**ACTIVITY:**
Restate the following entries exactly, including every line.

Saved entries
* * * *
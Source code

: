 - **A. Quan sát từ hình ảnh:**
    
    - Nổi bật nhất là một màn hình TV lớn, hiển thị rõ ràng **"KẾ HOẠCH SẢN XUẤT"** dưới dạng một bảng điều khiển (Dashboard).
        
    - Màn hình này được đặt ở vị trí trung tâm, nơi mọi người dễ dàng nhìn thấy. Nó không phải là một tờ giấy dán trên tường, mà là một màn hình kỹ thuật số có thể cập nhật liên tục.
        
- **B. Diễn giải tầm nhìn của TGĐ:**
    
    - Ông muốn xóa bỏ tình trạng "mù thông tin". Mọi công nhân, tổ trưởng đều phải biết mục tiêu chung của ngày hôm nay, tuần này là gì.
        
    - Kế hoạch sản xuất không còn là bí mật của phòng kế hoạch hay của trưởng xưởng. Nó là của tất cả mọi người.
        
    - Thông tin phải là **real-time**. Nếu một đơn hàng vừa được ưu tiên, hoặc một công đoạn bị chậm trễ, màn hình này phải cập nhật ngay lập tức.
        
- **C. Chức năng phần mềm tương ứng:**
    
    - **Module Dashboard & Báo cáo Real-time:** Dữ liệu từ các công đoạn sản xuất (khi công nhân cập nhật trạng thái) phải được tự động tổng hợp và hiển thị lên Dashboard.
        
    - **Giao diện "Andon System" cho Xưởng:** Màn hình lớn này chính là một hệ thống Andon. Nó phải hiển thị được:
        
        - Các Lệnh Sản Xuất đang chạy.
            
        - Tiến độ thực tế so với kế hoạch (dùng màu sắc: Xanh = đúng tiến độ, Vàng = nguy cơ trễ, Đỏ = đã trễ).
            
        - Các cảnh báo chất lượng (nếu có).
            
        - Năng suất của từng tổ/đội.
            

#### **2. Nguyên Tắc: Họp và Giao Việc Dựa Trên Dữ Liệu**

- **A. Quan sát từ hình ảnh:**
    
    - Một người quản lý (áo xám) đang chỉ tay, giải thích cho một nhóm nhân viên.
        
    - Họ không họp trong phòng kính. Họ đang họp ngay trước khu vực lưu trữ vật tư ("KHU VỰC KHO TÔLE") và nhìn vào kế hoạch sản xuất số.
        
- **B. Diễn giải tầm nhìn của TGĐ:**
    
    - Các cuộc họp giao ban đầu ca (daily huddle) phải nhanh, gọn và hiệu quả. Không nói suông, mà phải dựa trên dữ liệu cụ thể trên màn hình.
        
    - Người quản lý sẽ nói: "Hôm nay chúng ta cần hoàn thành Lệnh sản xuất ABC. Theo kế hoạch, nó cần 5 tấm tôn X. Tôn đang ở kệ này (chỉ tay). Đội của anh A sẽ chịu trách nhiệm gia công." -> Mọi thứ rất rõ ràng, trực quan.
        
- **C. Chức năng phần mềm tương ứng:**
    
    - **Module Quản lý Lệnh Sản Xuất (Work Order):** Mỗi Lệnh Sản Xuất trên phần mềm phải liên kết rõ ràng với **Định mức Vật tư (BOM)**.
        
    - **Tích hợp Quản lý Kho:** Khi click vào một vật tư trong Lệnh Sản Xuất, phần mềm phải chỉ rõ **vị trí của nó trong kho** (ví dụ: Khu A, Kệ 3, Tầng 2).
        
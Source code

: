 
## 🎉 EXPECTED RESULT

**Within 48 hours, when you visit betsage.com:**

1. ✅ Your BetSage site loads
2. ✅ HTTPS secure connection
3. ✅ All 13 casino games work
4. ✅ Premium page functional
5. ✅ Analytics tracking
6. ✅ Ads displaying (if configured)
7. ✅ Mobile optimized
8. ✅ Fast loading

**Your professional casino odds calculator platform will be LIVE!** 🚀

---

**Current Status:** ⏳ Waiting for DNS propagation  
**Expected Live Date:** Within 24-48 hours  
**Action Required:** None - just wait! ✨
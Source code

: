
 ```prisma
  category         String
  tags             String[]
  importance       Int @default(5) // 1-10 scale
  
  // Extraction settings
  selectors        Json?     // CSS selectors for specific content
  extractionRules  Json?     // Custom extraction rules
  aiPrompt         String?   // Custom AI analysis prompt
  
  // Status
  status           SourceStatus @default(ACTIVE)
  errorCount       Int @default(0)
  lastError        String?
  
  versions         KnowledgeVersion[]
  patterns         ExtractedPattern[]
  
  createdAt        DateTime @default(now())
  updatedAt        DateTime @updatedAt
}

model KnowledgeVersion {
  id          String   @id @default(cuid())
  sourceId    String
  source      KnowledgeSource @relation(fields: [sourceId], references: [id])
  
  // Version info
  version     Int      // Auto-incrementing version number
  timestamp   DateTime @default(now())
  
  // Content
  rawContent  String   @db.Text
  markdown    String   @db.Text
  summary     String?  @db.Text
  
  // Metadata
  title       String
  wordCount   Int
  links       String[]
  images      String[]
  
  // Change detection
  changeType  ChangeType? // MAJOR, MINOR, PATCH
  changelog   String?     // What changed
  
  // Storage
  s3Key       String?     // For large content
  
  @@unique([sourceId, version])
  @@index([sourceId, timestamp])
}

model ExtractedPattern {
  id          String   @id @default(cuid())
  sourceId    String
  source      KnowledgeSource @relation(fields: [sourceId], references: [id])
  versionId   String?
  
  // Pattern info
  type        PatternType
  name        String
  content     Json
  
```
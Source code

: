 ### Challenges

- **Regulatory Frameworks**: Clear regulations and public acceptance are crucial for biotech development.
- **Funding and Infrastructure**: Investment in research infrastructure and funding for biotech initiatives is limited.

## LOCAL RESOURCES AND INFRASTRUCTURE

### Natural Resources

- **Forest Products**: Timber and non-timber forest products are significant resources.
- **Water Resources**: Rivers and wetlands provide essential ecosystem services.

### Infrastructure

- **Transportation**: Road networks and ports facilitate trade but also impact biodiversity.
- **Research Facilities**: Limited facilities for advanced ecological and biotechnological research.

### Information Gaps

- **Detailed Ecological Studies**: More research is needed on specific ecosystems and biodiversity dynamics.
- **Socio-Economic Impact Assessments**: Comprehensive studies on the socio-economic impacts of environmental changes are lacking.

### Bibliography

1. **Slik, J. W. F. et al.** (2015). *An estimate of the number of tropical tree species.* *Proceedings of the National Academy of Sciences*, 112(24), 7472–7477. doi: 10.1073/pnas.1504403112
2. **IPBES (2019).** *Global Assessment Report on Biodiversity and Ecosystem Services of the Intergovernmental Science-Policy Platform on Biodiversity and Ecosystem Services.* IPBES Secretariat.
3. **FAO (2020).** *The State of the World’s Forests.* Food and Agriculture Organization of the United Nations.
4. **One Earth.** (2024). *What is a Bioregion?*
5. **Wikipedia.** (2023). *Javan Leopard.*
* * * *
**EXERCISE ANSWER:**
Source code

: - **A. Quan sát từ hình ảnh:**
    
    - Nổi bật nhất là một màn hình TV lớn, hiển thị rõ ràng **"KẾ HOẠCH SẢN XUẤT"** dưới dạng một bảng điều khiển (Dashboard).
        
    - Màn hình này được đặt ở vị trí trung tâm, nơi mọi người dễ dàng nhìn thấy. Nó không phải là một tờ giấy dán trên tường, mà là một màn hình kỹ thuật số có thể cập nhật liên tục.
        
- **B. Diễn giải tầm nhìn của TGĐ:**
    
    - Ông muốn xóa bỏ tình trạng "mù thông tin". Mọi công nhân, tổ trưởng đều phải biết mục tiêu chung của ngày hôm nay, tuần này là gì.
        
    - Kế hoạch sản xuất không còn là bí mật của phòng kế hoạch hay của trưởng xưởng. Nó là của tất cả mọi người.
        
    - Thông tin phải là **real-time**. Nếu một đơn hàng vừa được ưu tiên, hoặc một công đoạn bị chậm trễ, màn hình này phải cập nhật ngay lập tức.
        
- **C. Chức năng phần mềm tương ứng:**
    
    - **Module Dashboard & Báo cáo Real-time:** Dữ liệu từ các công đoạn sản xuất (khi công nhân cập nhật trạng thái) phải được tự động tổng hợp và hiển thị lên Dashboard.
        
    - **Giao diện "Andon System" cho Xưởng:** Màn hình lớn này chính là một hệ thống Andon. Nó phải hiển thị được:
        
        - Các Lệnh Sản Xuất đang chạy.
            
        - Tiến độ thực tế so với kế hoạch (dùng màu sắc: Xanh = đúng tiến độ, Vàng = nguy cơ trễ, Đỏ = đã trễ).
            
        - Các cảnh báo chất lượng (nếu có).
            
        - Năng suất của từng tổ/đội.
            

#### **2. Nguyên Tắc: Họp và Giao Việc Dựa Trên Dữ Liệu**

- **A. Quan sát từ hình ảnh:**
    
    - Một người quản lý (áo xám) đang chỉ tay, giải thích cho một nhóm nhân viên.
        
    - Họ không họp trong phòng kính. Họ đang họp ngay trước khu vực lưu trữ vật tư ("KHU VỰC KHO TÔLE") và nhìn vào kế hoạch sản xuất số.
        
- **B. Diễn giải tầm nhìn của TGĐ:**
    
    - Các cuộc họp giao ban đầu ca (daily huddle) phải nhanh, gọn và hiệu quả. Không nói suông, mà phải dựa trên dữ liệu cụ thể trên màn hình.
        
    - Người quản lý sẽ nói: "Hôm nay chúng ta cần hoàn thành Lệnh sản xuất ABC. Theo kế hoạch, nó cần 5 tấm tôn X. Tôn đang ở kệ này (chỉ tay). Đội của anh A sẽ chịu trách nhiệm gia công." -> Mọi thứ rất rõ ràng, trực quan.
        
- **C. Chức năng phần mềm tương ứng:**
    
    - **Module Quản lý Lệnh Sản Xuất (Work Order):** Mỗi Lệnh Sản Xuất trên phần mềm phải liên kết rõ ràng với **Định mức Vật tư (BOM)**.
        
    - **Tích hợp Quản lý Kho:** Khi click vào một vật tư trong Lệnh Sản Xuất, phần mềm phải chỉ rõ **vị trí của nó trong kho** (ví dụ: Khu A, Kệ 3, Tầng 2).
        
Source code

: 
## 🎉 EXPECTED RESULT

**Within 48 hours, when you visit betsage.com:**

1. ✅ Your BetSage site loads
2. ✅ HTTPS secure connection
3. ✅ All 13 casino games work
4. ✅ Premium page functional
5. ✅ Analytics tracking
6. ✅ Ads displaying (if configured)
7. ✅ Mobile optimized
8. ✅ Fast loading

**Your professional casino odds calculator platform will be LIVE!** 🚀

---

**Current Status:** ⏳ Waiting for DNS propagation  
**Expected Live Date:** Within 24-48 hours  
**Action Required:** None - just wait! ✨
Source code

:
 ```prisma
  category         String
  tags             String[]
  importance       Int @default(5) // 1-10 scale
  
  // Extraction settings
  selectors        Json?     // CSS selectors for specific content
  extractionRules  Json?     // Custom extraction rules
  aiPrompt         String?   // Custom AI analysis prompt
  
  // Status
  status           SourceStatus @default(ACTIVE)
  errorCount       Int @default(0)
  lastError        String?
  
  versions         KnowledgeVersion[]
  patterns         ExtractedPattern[]
  
  createdAt        DateTime @default(now())
  updatedAt        DateTime @updatedAt
}

model KnowledgeVersion {
  id          String   @id @default(cuid())
  sourceId    String
  source      KnowledgeSource @relation(fields: [sourceId], references: [id])
  
  // Version info
  version     Int      // Auto-incrementing version number
  timestamp   DateTime @default(now())
  
  // Content
  rawContent  String   @db.Text
  markdown    String   @db.Text
  summary     String?  @db.Text
  
  // Metadata
  title       String
  wordCount   Int
  links       String[]
  images      String[]
  
  // Change detection
  changeType  ChangeType? // MAJOR, MINOR, PATCH
  changelog   String?     // What changed
  
  // Storage
  s3Key       String?     // For large content
  
  @@unique([sourceId, version])
  @@index([sourceId, timestamp])
}

model ExtractedPattern {
  id          String   @id @default(cuid())
  sourceId    String
  source      KnowledgeSource @relation(fields: [sourceId], references: [id])
  versionId   String?
  
  // Pattern info
  type        PatternType
  name        String
  content     Json
  
```
Source code

: ### Challenges

- **Regulatory Frameworks**: Clear regulations and public acceptance are crucial for biotech development.
- **Funding and Infrastructure**: Investment in research infrastructure and funding for biotech initiatives is limited.

## LOCAL RESOURCES AND INFRASTRUCTURE

### Natural Resources

- **Forest Products**: Timber and non-timber forest products are significant resources.
- **Water Resources**: Rivers and wetlands provide essential ecosystem services.

### Infrastructure

- **Transportation**: Road networks and ports facilitate trade but also impact biodiversity.
- **Research Facilities**: Limited facilities for advanced ecological and biotechnological research.

### Information Gaps

- **Detailed Ecological Studies**: More research is needed on specific ecosystems and biodiversity dynamics.
- **Socio-Economic Impact Assessments**: Comprehensive studies on the socio-economic impacts of environmental changes are lacking.

### Bibliography

1. **Slik, J. W. F. et al.** (2015). *An estimate of the number of tropical tree species.* *Proceedings of the National Academy of Sciences*, 112(24), 7472–7477. doi: 10.1073/pnas.1504403112
2. **IPBES (2019).** *Global Assessment Report on Biodiversity and Ecosystem Services of the Intergovernmental Science-Policy Platform on Biodiversity and Ecosystem Services.* IPBES Secretariat.
3. **FAO (2020).** *The State of the World’s Forests.* Food and Agriculture Organization of the United Nations.
4. **One Earth.** (2024). *What is a Bioregion?*
5. **Wikipedia.** (2023). *Javan Leopard.*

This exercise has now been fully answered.